» TASK PROMPT:
Check every line below for the word "false" and copy each one that has it.

Stored data:

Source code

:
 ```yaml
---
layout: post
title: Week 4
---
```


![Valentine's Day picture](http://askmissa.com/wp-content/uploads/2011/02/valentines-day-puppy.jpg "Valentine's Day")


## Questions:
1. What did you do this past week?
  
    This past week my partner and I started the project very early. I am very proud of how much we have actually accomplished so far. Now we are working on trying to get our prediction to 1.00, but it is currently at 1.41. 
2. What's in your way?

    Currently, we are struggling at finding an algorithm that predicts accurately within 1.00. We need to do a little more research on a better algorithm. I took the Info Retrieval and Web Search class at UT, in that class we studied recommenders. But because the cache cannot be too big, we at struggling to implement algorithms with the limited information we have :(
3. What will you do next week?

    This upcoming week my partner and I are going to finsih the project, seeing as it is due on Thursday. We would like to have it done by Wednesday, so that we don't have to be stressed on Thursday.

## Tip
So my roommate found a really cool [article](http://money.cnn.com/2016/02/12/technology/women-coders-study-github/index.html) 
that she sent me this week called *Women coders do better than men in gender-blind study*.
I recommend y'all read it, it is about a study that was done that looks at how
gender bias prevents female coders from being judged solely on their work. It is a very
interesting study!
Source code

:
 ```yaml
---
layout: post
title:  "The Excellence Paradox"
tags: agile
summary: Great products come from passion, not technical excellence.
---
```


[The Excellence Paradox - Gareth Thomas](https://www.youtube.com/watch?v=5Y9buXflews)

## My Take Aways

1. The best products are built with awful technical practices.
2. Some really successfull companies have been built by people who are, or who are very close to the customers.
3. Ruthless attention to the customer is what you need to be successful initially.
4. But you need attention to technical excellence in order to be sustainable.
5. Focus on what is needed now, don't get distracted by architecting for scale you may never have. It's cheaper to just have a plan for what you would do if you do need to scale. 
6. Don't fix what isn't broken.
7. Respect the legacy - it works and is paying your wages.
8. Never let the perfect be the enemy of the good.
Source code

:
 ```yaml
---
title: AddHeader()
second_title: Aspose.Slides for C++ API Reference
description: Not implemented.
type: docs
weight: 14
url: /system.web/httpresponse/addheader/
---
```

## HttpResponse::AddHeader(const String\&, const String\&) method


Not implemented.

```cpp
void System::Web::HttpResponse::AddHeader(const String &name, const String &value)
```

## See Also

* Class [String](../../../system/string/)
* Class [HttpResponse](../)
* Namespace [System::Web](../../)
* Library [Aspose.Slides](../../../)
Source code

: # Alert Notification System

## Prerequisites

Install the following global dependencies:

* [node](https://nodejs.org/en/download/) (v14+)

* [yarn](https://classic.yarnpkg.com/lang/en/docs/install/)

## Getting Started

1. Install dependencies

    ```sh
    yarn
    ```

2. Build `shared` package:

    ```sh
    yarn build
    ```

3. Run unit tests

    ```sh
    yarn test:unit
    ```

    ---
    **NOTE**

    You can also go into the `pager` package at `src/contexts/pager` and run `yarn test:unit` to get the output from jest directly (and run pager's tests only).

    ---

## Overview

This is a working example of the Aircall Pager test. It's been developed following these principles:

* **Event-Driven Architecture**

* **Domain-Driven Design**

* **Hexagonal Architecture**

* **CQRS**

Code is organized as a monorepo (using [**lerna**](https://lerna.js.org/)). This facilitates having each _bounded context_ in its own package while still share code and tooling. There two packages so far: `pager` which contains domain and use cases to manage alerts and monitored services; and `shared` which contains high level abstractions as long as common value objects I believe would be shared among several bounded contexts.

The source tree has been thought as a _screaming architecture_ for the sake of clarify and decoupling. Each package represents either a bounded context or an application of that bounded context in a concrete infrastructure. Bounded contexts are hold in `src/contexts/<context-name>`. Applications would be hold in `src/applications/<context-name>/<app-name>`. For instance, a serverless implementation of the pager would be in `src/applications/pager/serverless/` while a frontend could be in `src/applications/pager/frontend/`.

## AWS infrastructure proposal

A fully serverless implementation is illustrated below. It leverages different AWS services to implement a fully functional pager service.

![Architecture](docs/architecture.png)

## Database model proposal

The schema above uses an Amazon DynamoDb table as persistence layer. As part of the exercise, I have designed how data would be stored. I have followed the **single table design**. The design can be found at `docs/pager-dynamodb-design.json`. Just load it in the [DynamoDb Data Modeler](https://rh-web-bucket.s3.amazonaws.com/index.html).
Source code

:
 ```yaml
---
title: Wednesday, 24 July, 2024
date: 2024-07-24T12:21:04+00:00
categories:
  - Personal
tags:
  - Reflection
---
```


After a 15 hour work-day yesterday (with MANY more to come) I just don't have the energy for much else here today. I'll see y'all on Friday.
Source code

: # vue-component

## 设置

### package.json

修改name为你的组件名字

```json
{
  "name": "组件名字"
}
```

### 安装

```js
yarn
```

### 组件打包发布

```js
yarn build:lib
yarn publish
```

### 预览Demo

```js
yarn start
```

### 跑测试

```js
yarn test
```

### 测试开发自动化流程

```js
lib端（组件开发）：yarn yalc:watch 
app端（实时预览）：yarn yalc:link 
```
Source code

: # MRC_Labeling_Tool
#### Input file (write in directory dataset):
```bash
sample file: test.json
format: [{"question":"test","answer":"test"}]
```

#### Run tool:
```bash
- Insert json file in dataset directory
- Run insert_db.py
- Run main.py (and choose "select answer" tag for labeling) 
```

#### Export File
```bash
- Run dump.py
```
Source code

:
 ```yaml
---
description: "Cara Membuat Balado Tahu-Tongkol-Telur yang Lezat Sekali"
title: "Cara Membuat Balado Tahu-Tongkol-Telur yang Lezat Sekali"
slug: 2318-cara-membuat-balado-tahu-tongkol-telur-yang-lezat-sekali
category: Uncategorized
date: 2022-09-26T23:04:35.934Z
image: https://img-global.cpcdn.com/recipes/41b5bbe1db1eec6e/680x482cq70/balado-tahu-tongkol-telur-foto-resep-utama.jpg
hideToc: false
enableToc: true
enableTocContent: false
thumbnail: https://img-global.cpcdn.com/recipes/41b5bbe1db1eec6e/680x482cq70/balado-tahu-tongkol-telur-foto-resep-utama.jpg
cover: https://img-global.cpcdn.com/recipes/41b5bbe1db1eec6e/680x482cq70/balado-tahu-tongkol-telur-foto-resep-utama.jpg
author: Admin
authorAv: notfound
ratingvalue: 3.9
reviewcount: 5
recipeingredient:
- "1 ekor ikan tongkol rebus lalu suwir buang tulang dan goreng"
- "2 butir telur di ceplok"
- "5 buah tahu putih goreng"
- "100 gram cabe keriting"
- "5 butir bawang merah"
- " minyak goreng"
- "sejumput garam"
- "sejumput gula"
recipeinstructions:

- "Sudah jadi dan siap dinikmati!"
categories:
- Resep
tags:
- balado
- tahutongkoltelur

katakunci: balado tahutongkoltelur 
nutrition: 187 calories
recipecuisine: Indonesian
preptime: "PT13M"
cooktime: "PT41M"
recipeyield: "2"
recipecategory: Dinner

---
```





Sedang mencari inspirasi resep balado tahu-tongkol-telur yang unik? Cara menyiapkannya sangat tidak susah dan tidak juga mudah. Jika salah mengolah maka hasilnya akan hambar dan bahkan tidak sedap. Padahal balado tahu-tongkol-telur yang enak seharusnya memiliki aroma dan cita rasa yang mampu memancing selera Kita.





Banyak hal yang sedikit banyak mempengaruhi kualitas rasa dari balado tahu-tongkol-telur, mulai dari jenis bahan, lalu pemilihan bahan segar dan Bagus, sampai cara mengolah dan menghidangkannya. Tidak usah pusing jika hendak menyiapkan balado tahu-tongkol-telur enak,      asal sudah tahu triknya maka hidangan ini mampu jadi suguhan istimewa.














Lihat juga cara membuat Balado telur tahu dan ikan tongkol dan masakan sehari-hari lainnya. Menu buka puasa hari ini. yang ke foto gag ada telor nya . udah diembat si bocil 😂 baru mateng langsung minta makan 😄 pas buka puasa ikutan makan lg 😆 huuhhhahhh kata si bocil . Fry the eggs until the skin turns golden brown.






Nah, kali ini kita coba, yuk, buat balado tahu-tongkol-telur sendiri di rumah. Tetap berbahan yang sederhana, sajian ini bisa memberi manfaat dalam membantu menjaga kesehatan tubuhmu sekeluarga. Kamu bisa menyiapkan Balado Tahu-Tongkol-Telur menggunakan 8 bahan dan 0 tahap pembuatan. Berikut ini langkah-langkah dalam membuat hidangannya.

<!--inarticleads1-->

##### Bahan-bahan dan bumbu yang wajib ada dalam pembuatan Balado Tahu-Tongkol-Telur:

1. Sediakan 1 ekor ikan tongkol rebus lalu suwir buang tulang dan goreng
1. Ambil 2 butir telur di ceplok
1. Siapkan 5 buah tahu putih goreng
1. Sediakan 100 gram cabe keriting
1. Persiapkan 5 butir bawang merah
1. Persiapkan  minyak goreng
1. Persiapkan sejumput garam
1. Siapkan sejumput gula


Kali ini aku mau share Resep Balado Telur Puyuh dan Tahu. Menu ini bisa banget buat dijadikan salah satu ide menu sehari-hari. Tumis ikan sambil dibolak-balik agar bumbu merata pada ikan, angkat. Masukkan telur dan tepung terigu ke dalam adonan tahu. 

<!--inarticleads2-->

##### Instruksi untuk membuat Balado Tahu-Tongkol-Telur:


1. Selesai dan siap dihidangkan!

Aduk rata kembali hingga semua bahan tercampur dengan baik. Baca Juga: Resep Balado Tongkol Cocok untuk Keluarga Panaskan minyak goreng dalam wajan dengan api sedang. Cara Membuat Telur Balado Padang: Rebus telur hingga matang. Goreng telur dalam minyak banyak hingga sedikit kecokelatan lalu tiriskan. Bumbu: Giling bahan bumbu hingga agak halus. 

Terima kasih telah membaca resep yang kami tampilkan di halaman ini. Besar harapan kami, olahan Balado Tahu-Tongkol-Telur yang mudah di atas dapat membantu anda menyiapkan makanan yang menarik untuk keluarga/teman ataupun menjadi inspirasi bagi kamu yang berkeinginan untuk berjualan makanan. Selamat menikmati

» RESPONSE TO THE TASK:
hideToc: false
enableTocContent: false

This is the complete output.